Non era ancora stato rilasciato e qualcuno lo stava già usando. È successo a Claude Mythos Preview, il nuovo modello di Anthropic non ancora disponibile al pubblico perché capace di scoprire falle nei software con un livello di autonomia tale che, nelle mani sbagliate, può facilitare attacchi informatici.
Un piccolo gruppo di utenti sarebbe riuscito ad accedervi nello stesso giorno in cui ne veniva annunciato un rilascio limitato a una cerchia ristretta di aziende. Anthropic ha confermato di stare indagando su un accesso non autorizzato avvenuto attraverso l’ambiente di un fornitore terzo, mentre Bloomberg e altre testate riferiscono che l’accesso sarebbe avvenuto poco dopo il lancio controllato del modello.

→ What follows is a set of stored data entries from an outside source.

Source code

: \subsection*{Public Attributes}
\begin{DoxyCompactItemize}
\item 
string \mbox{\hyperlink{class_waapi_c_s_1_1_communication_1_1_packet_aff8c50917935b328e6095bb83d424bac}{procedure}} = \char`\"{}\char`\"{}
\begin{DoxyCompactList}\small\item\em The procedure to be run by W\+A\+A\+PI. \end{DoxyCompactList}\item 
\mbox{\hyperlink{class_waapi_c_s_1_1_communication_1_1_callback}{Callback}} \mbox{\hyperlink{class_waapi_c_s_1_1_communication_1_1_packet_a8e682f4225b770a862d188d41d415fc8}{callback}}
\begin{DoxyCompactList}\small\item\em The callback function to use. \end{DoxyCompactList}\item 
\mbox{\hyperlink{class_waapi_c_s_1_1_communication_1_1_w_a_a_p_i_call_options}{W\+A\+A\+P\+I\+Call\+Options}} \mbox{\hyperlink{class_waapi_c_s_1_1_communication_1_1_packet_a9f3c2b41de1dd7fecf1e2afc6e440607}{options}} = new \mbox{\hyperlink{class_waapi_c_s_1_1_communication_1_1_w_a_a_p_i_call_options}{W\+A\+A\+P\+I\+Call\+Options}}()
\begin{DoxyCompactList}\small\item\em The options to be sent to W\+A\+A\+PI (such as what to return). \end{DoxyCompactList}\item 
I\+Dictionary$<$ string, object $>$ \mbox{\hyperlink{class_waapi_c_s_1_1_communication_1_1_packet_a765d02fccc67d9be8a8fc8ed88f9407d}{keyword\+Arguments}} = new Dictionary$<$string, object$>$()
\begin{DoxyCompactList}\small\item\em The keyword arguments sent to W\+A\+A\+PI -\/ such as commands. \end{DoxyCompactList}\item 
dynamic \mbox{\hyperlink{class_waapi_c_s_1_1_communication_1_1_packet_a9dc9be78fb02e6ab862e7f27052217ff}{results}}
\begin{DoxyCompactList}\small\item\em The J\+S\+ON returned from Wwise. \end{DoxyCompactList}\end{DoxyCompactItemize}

Evento apocalittico o marketing? Mythos, l’ultimo modello di Anthropic, secondo gli esperti
Come è stato violato Claude Mythos
Potrebbe sembrare una violazione come tante nel mondo dell’AI, ma non lo è. Mythos, infatti, non è un chatbot come altri, ma un modello che Anthropic descrive come particolarmente avanzato nei compiti di cybersecurity, tanto da averlo inserito in un programma separato, con accesso solo su invito e senza iscrizione pubblica. Nella documentazione ufficiale, l’azienda spiega che Claude Mythos Preview è stato distribuito come “research preview” per attività di sicurezza difensiva e che i partner coinvolti lo stanno utilizzando per individuare e correggere vulnerabilità nei sistemi più critici.